第3話 ムーンストーン
春というには暑い、そんな時期だ。
新しく始めた部活。
新しいことばかりで、身体も頭も疲弊していた。
それでも学校生活には慣れてきて、
高校生活もこんなものかと思い始めていた頃だった。
心に少し余白ができたのかもしれない。
気づけば、無意識に新しい刺激を待つようになっていた。
遠回しに言っても仕方がない。
彼女が欲しい。
そう考えるようになった。
中学の頃にも、
告白やお付き合いのようなものはあったのかもしれない。
けれど、語れるほどの恋ではなかった。
高校生になって、大人になったつもりでいた僕は、
ちゃんとしたお付き合いがしたいと思っていた。
それから僕は、女の子を女の子として意識するようになった。
その中のひとりに、
あの日、僕を軽々と抜き去ったあの娘も入っていた。
上田 花菜さん。
その時の印象は、名前よりも
活発な子だな。

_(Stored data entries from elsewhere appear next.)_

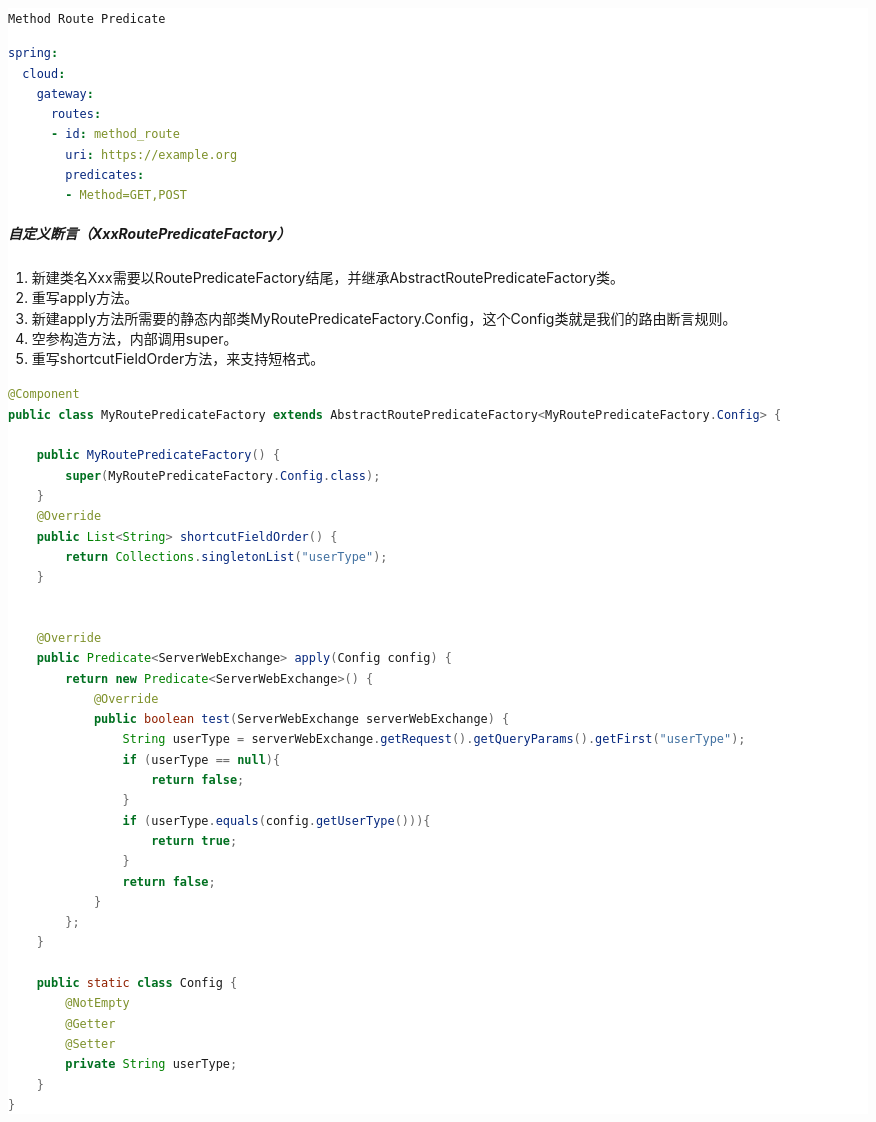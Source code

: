 `Method Route Predicate`

```yml
spring:
  cloud:
    gateway:
      routes:
      - id: method_route
        uri: https://example.org
        predicates:
        - Method=GET,POST
```

##### 自定义断言（XxxRoutePredicateFactory）

1. 新建类名Xxx需要以RoutePredicateFactory结尾，并继承AbstractRoutePredicateFactory类。
2. 重写apply方法。
3. 新建apply方法所需要的静态内部类MyRoutePredicateFactory.Config，这个Config类就是我们的路由断言规则。
4. 空参构造方法，内部调用super。
5. 重写shortcutFieldOrder方法，来支持短格式。

```java
@Component
public class MyRoutePredicateFactory extends AbstractRoutePredicateFactory<MyRoutePredicateFactory.Config> {

    public MyRoutePredicateFactory() {
        super(MyRoutePredicateFactory.Config.class);
    }
    @Override
    public List<String> shortcutFieldOrder() {
        return Collections.singletonList("userType");
    }


    @Override
    public Predicate<ServerWebExchange> apply(Config config) {
        return new Predicate<ServerWebExchange>() {
            @Override
            public boolean test(ServerWebExchange serverWebExchange) {
                String userType = serverWebExchange.getRequest().getQueryParams().getFirst("userType");
                if (userType == null){
                    return false;
                }
                if (userType.equals(config.getUserType())){
                    return true;
                }
                return false;
            }
        };
    }

    public static class Config {
        @NotEmpty
        @Getter
        @Setter
        private String userType;
    }
}
```

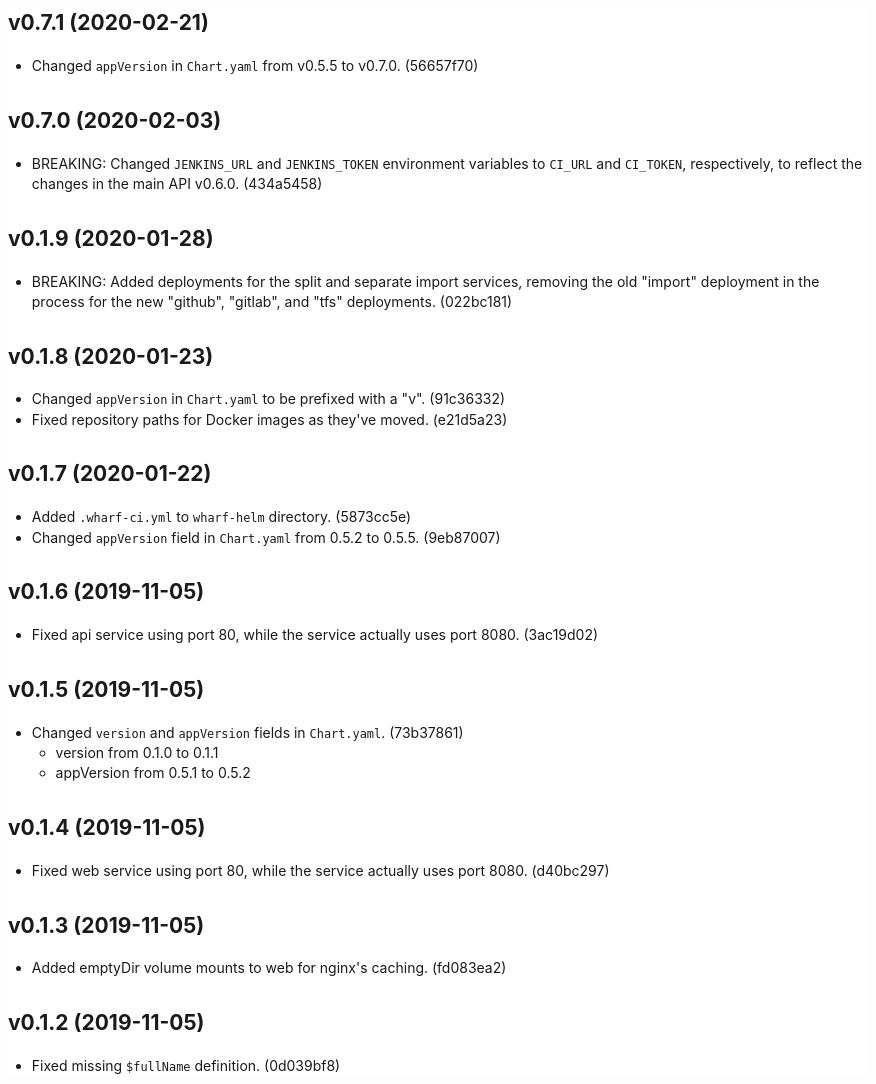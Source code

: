 ## v0.7.1 (2020-02-21)

- Changed `appVersion` in `Chart.yaml` from v0.5.5 to v0.7.0. (56657f70)

## v0.7.0 (2020-02-03)

- BREAKING: Changed `JENKINS_URL` and `JENKINS_TOKEN` environment variables to
  `CI_URL` and `CI_TOKEN`, respectively, to reflect the changes in the main API
  v0.6.0.  (434a5458)

## v0.1.9 (2020-01-28)

- BREAKING: Added deployments for the split and separate import services,
  removing the old "import" deployment in the process for the new "github",
  "gitlab", and "tfs" deployments. (022bc181)

## v0.1.8 (2020-01-23)

- Changed `appVersion` in `Chart.yaml` to be prefixed with a "v". (91c36332)
- Fixed repository paths for Docker images as they've moved. (e21d5a23)

## v0.1.7 (2020-01-22)

- Added `.wharf-ci.yml` to `wharf-helm` directory. (5873cc5e)
- Changed `appVersion` field in `Chart.yaml` from 0.5.2 to 0.5.5. (9eb87007)

## v0.1.6 (2019-11-05)

- Fixed api service using port 80, while the service actually uses port 8080.
  (3ac19d02)

## v0.1.5 (2019-11-05)

- Changed `version` and `appVersion` fields in `Chart.yaml`. (73b37861)
  - version from 0.1.0 to 0.1.1
  - appVersion from 0.5.1 to 0.5.2

## v0.1.4 (2019-11-05)

- Fixed web service using port 80, while the service actually uses port 8080.
  (d40bc297)

## v0.1.3 (2019-11-05)

- Added emptyDir volume mounts to web for nginx's caching. (fd083ea2)

## v0.1.2 (2019-11-05)

- Fixed missing `$fullName` definition. (0d039bf8)
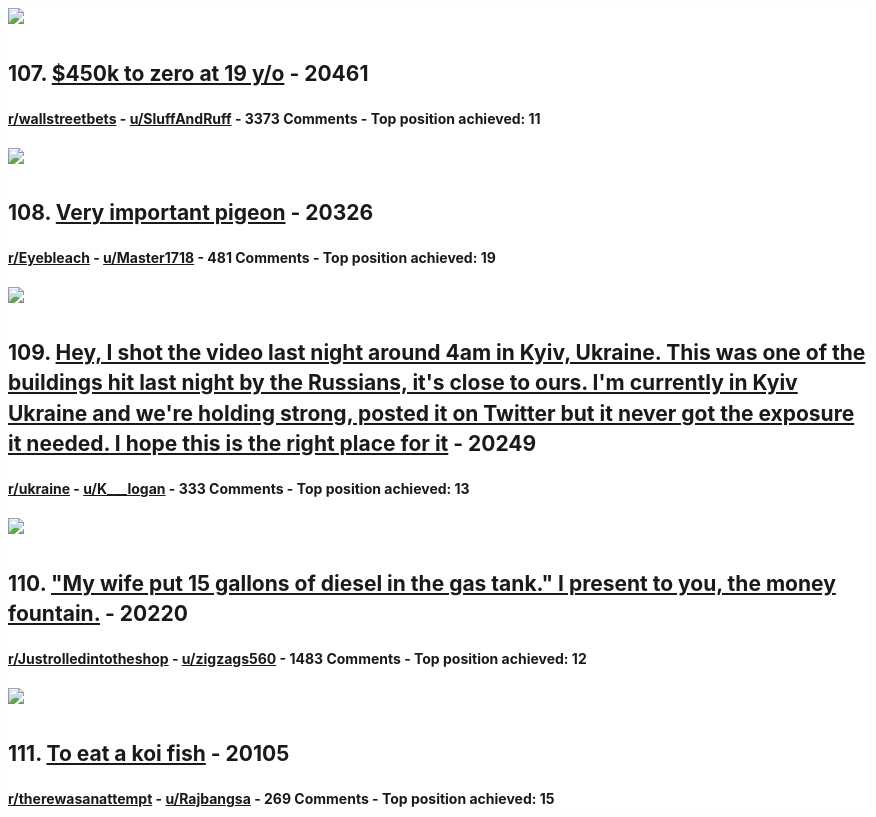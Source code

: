<a href="https://i.redd.it/bm4md7czfln81.png"><img src="https://b.thumbs.redditmedia.com/IljOddNMjmc2bvUG1b-O9XrwQMb5KCmNmRSs2y7APMg.jpg"></img></a>

## 107. [$450k to zero at 19 y/o](http://reddit.com/r/wallstreetbets/comments/tetx5j/450k_to_zero_at_19_yo/) - 20461
#### [r/wallstreetbets](http://reddit.com/r/wallstreetbets) - [u/SluffAndRuff](http://reddit.com/u/SluffAndRuff) - 3373 Comments - Top position achieved: 11

<a href="https://i.redd.it/72ge9zluxkn81.jpg"><img src="https://b.thumbs.redditmedia.com/-_cmuw2TMN63KIPtOEHd6kRSH5yWs7LzWuGWbY_gwEo.jpg"></img></a>

## 108. [Very important pigeon](http://reddit.com/r/Eyebleach/comments/teco8e/very_important_pigeon/) - 20326
#### [r/Eyebleach](http://reddit.com/r/Eyebleach) - [u/Master1718](http://reddit.com/u/Master1718) - 481 Comments - Top position achieved: 19

<a href="https://gfycat.com/everlastingrewardingaustralianfreshwatercrocodile"><img src="https://b.thumbs.redditmedia.com/wzyIdBiV7EXcpWEGMJnpO7j4aZZWS0qGeJbLSBtx1VI.jpg"></img></a>

## 109. [Hey, I shot the video last night around 4am in Kyiv, Ukraine. This was one of the buildings hit last night by the Russians, it's close to ours. I'm currently in Kyiv Ukraine and we're holding strong, posted it on Twitter but it never got the exposure it needed. I hope this is the right place for it](http://reddit.com/r/ukraine/comments/tezitc/hey_i_shot_the_video_last_night_around_4am_in/) - 20249
#### [r/ukraine](http://reddit.com/r/ukraine) - [u/K___logan](http://reddit.com/u/K___logan) - 333 Comments - Top position achieved: 13

<a href="https://v.redd.it/21wqlcglxln81"><img src="https://b.thumbs.redditmedia.com/xhwFJXDDDWssAwkLZRZHIYSf9PdMgdX3IsKCHZGjFTk.jpg"></img></a>

## 110. ["My wife put 15 gallons of diesel in the gas tank." I present to you, the money fountain.](http://reddit.com/r/Justrolledintotheshop/comments/teowg2/my_wife_put_15_gallons_of_diesel_in_the_gas_tank/) - 20220
#### [r/Justrolledintotheshop](http://reddit.com/r/Justrolledintotheshop) - [u/zigzags560](http://reddit.com/u/zigzags560) - 1483 Comments - Top position achieved: 12

<a href="https://v.redd.it/unaepj7gtjn81"><img src="https://b.thumbs.redditmedia.com/L36V9Aq5FKWJFXw8BwCueRqH1TULbsC1IBgryxuxDBs.jpg"></img></a>

## 111. [To eat a koi fish](http://reddit.com/r/therewasanattempt/comments/teimpo/to_eat_a_koi_fish/) - 20105
#### [r/therewasanattempt](http://reddit.com/r/therewasanattempt) - [u/Rajbangsa](http://reddit.com/u/Rajbangsa) - 269 Comments - Top position achieved: 15
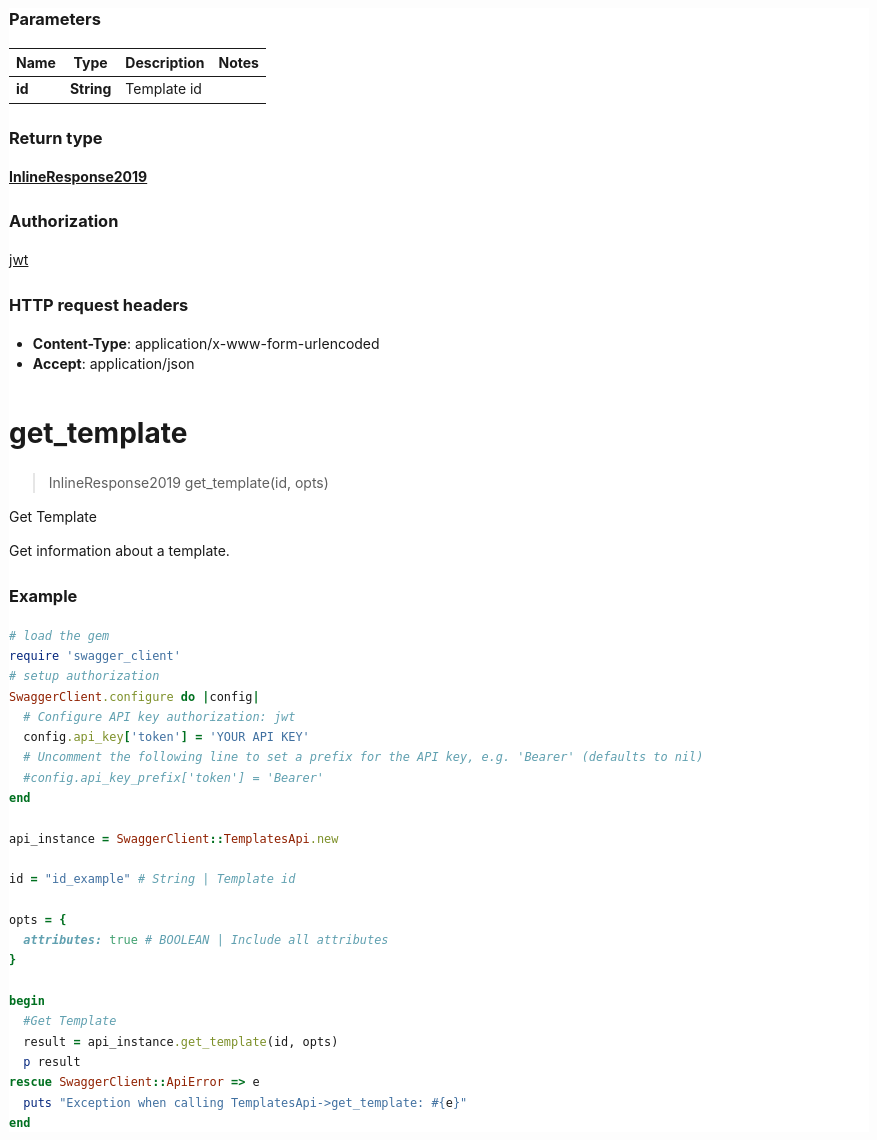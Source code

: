 ### Parameters

Name | Type | Description  | Notes
------------- | ------------- | ------------- | -------------
 **id** | **String**| Template id | 

### Return type

[**InlineResponse2019**](InlineResponse2019.md)

### Authorization

[jwt](../README.md#jwt)

### HTTP request headers

 - **Content-Type**: application/x-www-form-urlencoded
 - **Accept**: application/json



# **get_template**
> InlineResponse2019 get_template(id, opts)

Get Template

Get information about a template.

### Example
```ruby
# load the gem
require 'swagger_client'
# setup authorization
SwaggerClient.configure do |config|
  # Configure API key authorization: jwt
  config.api_key['token'] = 'YOUR API KEY'
  # Uncomment the following line to set a prefix for the API key, e.g. 'Bearer' (defaults to nil)
  #config.api_key_prefix['token'] = 'Bearer'
end

api_instance = SwaggerClient::TemplatesApi.new

id = "id_example" # String | Template id

opts = { 
  attributes: true # BOOLEAN | Include all attributes
}

begin
  #Get Template
  result = api_instance.get_template(id, opts)
  p result
rescue SwaggerClient::ApiError => e
  puts "Exception when calling TemplatesApi->get_template: #{e}"
end
```
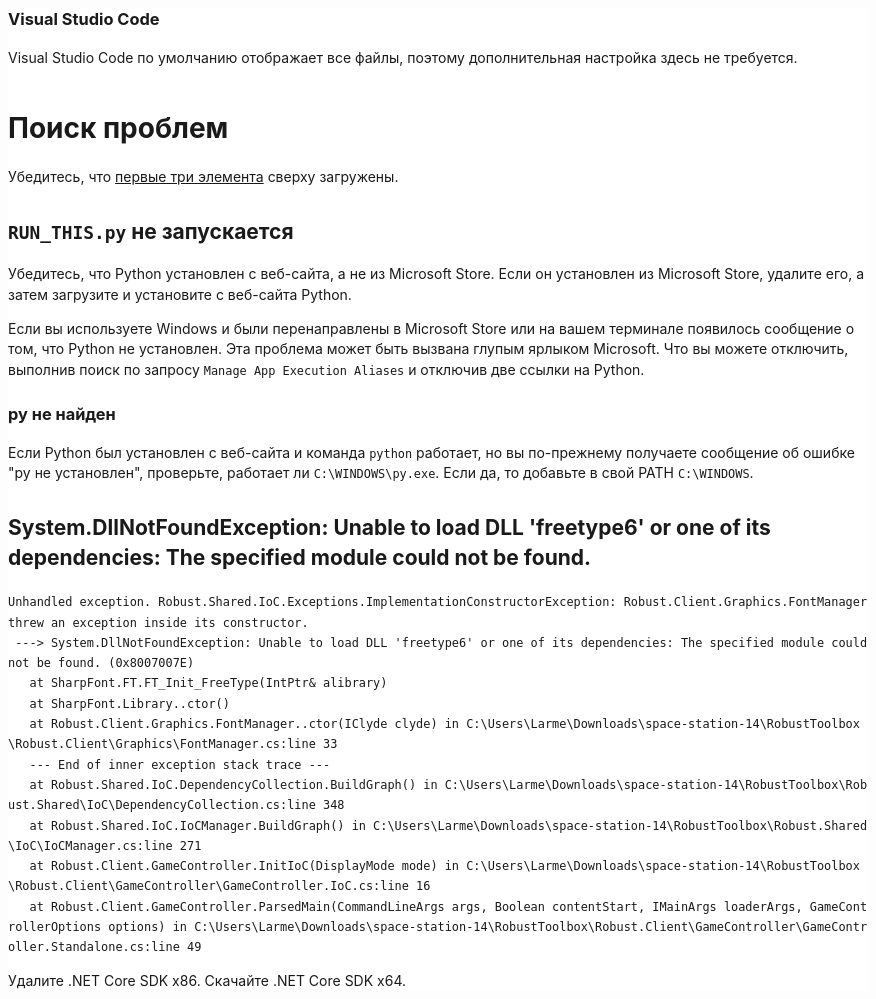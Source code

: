 ### Visual Studio Code

Visual Studio Code по умолчанию отображает все файлы, поэтому дополнительная настройка здесь не требуется.



# Поиск проблем

Убедитесь, что [первые три элемента](#setting-up-a-development-environment) сверху загружены.

## `RUN_THIS.py` не запускается
Убедитесь, что Python установлен с веб-сайта, а не из Microsoft Store. Если он установлен из Microsoft Store, удалите его, а затем загрузите и установите с веб-сайта Python.

Если вы используете Windows и были перенаправлены в Microsoft Store или на вашем терминале появилось сообщение о том, что Python не установлен. Эта проблема может быть вызвана глупым ярлыком Microsoft. Что вы можете отключить, выполнив поиск по запросу `Manage App Execution Aliases` и отключив две ссылки на Python.

### py не найден
Если Python был установлен с веб-сайта и команда `python` работает, но вы по-прежнему получаете сообщение об ошибке "py не установлен", проверьте, работает ли `C:\WINDOWS\py.exe`. Если да, то добавьте в свой PATH `C:\WINDOWS`.

## System.DllNotFoundException: Unable to load DLL 'freetype6' or one of its dependencies: The specified module could not be found.

```PS C:\Users\Larme\Downloads\space-station-14> dotnet run --project Content.Client
Unhandled exception. Robust.Shared.IoC.Exceptions.ImplementationConstructorException: Robust.Client.Graphics.FontManager threw an exception inside its constructor.
 ---> System.DllNotFoundException: Unable to load DLL 'freetype6' or one of its dependencies: The specified module could not be found. (0x8007007E)
   at SharpFont.FT.FT_Init_FreeType(IntPtr& alibrary)
   at SharpFont.Library..ctor()
   at Robust.Client.Graphics.FontManager..ctor(IClyde clyde) in C:\Users\Larme\Downloads\space-station-14\RobustToolbox\Robust.Client\Graphics\FontManager.cs:line 33
   --- End of inner exception stack trace ---
   at Robust.Shared.IoC.DependencyCollection.BuildGraph() in C:\Users\Larme\Downloads\space-station-14\RobustToolbox\Robust.Shared\IoC\DependencyCollection.cs:line 348
   at Robust.Shared.IoC.IoCManager.BuildGraph() in C:\Users\Larme\Downloads\space-station-14\RobustToolbox\Robust.Shared\IoC\IoCManager.cs:line 271
   at Robust.Client.GameController.InitIoC(DisplayMode mode) in C:\Users\Larme\Downloads\space-station-14\RobustToolbox\Robust.Client\GameController\GameController.IoC.cs:line 16
   at Robust.Client.GameController.ParsedMain(CommandLineArgs args, Boolean contentStart, IMainArgs loaderArgs, GameControllerOptions options) in C:\Users\Larme\Downloads\space-station-14\RobustToolbox\Robust.Client\GameController\GameController.Standalone.cs:line 49
```

Удалите .NET Core SDK x86. Скачайте .NET Core SDK x64.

という漠然としたものだった。
五月末、シンタロウが入部した。
僕を含む六人はゴールデンウィーク後の入部で、
シンタロウは五月末。
途中入部という割には時期が近い。
サッカー部を辞めてバレー部に来たらしい。
足から手のスポーツに変えるなんて、
中々肝の座ったやつだと思った。
急にシンタロウの話を出したのは、
上田さんとシンタロウが同じクラスで、
僕の隣のクラスだったからだ。
放課後、体育館で準備を終え、ストレッチを始める。
この時間、僕たち七人は他愛もない話をする。
その日の話題は「可愛い子は誰か」だった。
他の部員が思う可愛い子を挙げていく中、
僕は深く考えずに上田さんの名前を口にした。
隣のクラスとは選択授業が被ることが多く、
意識すれば上田さんを見かける機会が多いことに気づいていた。
だからだったのかもしれない。
あの時、彼女の名前を挙げた理由は。
後日知った話だが、
クラスの違う皆があまり興味を示さない中、
ひとりだけ表情に出さず驚いていたやつがいた。
シンタロウだった。
それから数日も経たないうちに、シンタロウからメールが来た。
「上田さんに連絡を教えていいか?」
開いた口がしばらく閉じなかった。
まさか、なぜ。
「別に良いよ。」と返信してから数十分後、
見知らぬアドレスからメールが届いた。
ドキドキしながら開く。
上田さんのソレだった。
まだ直接話したこともない僕たちだったが、
メールでは驚くほど自然に会話が続いた。
どんな出し物をするか、準備は忙しいか。
文化祭の話で持ちきりだった。
けれど僕は、一緒に回ろうと誘うことができなかった。
この時、初めて知った。
上田さんは活発なだけじゃなく、
恥ずかしがり屋でもあるということを。
勇気を出して僕ができた約束は、
文化祭で話しかけるという、
たったそれだけだった。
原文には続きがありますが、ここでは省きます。